→ The task
Repeat the records. Keep every word and mark exactly as it is.

▬▬▬▬▬▬

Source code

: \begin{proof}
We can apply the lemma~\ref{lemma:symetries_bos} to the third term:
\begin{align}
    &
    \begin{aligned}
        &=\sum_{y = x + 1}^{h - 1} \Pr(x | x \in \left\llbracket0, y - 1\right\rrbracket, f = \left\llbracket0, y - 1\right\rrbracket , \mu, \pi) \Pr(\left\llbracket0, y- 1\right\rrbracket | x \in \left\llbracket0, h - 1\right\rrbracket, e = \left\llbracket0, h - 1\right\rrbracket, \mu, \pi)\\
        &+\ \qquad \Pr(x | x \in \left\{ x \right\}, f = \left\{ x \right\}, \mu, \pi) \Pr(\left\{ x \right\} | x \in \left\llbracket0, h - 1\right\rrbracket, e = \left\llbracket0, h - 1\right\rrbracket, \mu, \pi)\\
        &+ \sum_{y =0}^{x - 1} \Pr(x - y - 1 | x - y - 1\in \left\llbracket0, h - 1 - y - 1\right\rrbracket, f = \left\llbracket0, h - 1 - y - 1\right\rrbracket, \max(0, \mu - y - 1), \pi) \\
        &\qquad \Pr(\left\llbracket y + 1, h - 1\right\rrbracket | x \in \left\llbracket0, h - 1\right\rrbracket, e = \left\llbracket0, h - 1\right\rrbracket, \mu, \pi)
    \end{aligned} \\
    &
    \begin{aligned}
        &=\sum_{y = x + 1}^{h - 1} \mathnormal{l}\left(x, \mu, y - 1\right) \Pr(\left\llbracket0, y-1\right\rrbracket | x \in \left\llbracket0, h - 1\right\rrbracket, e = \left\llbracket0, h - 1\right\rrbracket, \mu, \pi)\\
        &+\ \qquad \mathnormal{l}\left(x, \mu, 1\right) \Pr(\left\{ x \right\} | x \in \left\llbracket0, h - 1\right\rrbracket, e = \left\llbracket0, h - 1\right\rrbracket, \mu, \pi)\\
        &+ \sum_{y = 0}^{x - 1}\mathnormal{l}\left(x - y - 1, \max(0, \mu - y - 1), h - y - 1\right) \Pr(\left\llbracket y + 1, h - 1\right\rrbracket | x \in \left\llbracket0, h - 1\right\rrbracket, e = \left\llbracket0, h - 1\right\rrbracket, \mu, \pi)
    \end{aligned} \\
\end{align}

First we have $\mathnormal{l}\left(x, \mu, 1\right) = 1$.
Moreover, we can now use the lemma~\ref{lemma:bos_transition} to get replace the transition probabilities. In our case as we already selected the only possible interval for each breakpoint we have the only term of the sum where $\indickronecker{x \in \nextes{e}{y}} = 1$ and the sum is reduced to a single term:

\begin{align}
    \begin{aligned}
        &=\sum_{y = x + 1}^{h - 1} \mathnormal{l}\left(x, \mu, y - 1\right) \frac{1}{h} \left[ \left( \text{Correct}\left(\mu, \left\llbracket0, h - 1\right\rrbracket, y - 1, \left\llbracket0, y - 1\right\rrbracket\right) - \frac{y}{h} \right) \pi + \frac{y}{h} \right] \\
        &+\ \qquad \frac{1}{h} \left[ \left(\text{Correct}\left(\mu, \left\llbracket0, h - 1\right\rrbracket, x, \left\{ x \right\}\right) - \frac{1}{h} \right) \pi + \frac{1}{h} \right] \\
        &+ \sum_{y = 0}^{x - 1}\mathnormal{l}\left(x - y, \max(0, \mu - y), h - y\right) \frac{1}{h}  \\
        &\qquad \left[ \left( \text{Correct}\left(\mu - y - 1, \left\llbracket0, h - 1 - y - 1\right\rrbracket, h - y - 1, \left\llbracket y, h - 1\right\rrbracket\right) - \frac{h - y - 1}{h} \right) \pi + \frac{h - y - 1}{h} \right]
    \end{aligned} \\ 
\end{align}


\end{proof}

▬▬▬▬▬▬

→ Result for this exercise
Source code

: \begin{proof}
We can apply the lemma~\ref{lemma:symetries_bos} to the third term:
\begin{align}
    &
    \begin{aligned}
        &=\sum_{y = x + 1}^{h - 1} \Pr(x | x \in \left\llbracket0, y - 1\right\rrbracket, f = \left\llbracket0, y - 1\right\rrbracket , \mu, \pi) \Pr(\left\llbracket0, y- 1\right\rrbracket | x \in \left\llbracket0, h - 1\right\rrbracket, e = \left\llbracket0, h - 1\right\rrbracket, \mu, \pi)\\
        &+\ \qquad \Pr(x | x \in \left\{ x \right\}, f = \left\{ x \right\}, \mu, \pi) \Pr(\left\{ x \right\} | x \in \left\llbracket0, h - 1\right\rrbracket, e = \left\llbracket0, h - 1\right\rrbracket, \mu, \pi)\\
        &+ \sum_{y =0}^{x - 1} \Pr(x - y - 1 | x - y - 1\in \left\llbracket0, h - 1 - y - 1\right\rrbracket, f = \left\llbracket0, h - 1 - y - 1\right\rrbracket, \max(0, \mu - y - 1), \pi) \\
        &\qquad \Pr(\left\llbracket y + 1, h - 1\right\rrbracket | x \in \left\llbracket0, h - 1\right\rrbracket, e = \left\llbracket0, h - 1\right\rrbracket, \mu, \pi)
    \end{aligned} \\
    &
    \begin{aligned}
        &=\sum_{y = x + 1}^{h - 1} \mathnormal{l}\left(x, \mu, y - 1\right) \Pr(\left\llbracket0, y-1\right\rrbracket | x \in \left\llbracket0, h - 1\right\rrbracket, e = \left\llbracket0, h - 1\right\rrbracket, \mu, \pi)\\
        &+\ \qquad \mathnormal{l}\left(x, \mu, 1\right) \Pr(\left\{ x \right\} | x \in \left\llbracket0, h - 1\right\rrbracket, e = \left\llbracket0, h - 1\right\rrbracket, \mu, \pi)\\
        &+ \sum_{y = 0}^{x - 1}\mathnormal{l}\left(x - y - 1, \max(0, \mu - y - 1), h - y - 1\right) \Pr(\left\llbracket y + 1, h - 1\right\rrbracket | x \in \left\llbracket0, h - 1\right\rrbracket, e = \left\llbracket0, h - 1\right\rrbracket, \mu, \pi)
    \end{aligned} \\
\end{align}

First we have $\mathnormal{l}\left(x, \mu, 1\right) = 1$.
Moreover, we can now use the lemma~\ref{lemma:bos_transition} to get replace the transition probabilities. In our case as we already selected the only possible interval for each breakpoint we have the only term of the sum where $\indickronecker{x \in \nextes{e}{y}} = 1$ and the sum is reduced to a single term:

\begin{align}
    \begin{aligned}
        &=\sum_{y = x + 1}^{h - 1} \mathnormal{l}\left(x, \mu, y - 1\right) \frac{1}{h} \left[ \left( \text{Correct}\left(\mu, \left\llbracket0, h - 1\right\rrbracket, y - 1, \left\llbracket0, y - 1\right\rrbracket\right) - \frac{y}{h} \right) \pi + \frac{y}{h} \right] \\
        &+\ \qquad \frac{1}{h} \left[ \left(\text{Correct}\left(\mu, \left\llbracket0, h - 1\right\rrbracket, x, \left\{ x \right\}\right) - \frac{1}{h} \right) \pi + \frac{1}{h} \right] \\
        &+ \sum_{y = 0}^{x - 1}\mathnormal{l}\left(x - y, \max(0, \mu - y), h - y\right) \frac{1}{h}  \\
        &\qquad \left[ \left( \text{Correct}\left(\mu - y - 1, \left\llbracket0, h - 1 - y - 1\right\rrbracket, h - y - 1, \left\llbracket y, h - 1\right\rrbracket\right) - \frac{h - y - 1}{h} \right) \pi + \frac{h - y - 1}{h} \right]
    \end{aligned} \\ 
\end{align}


\end{proof}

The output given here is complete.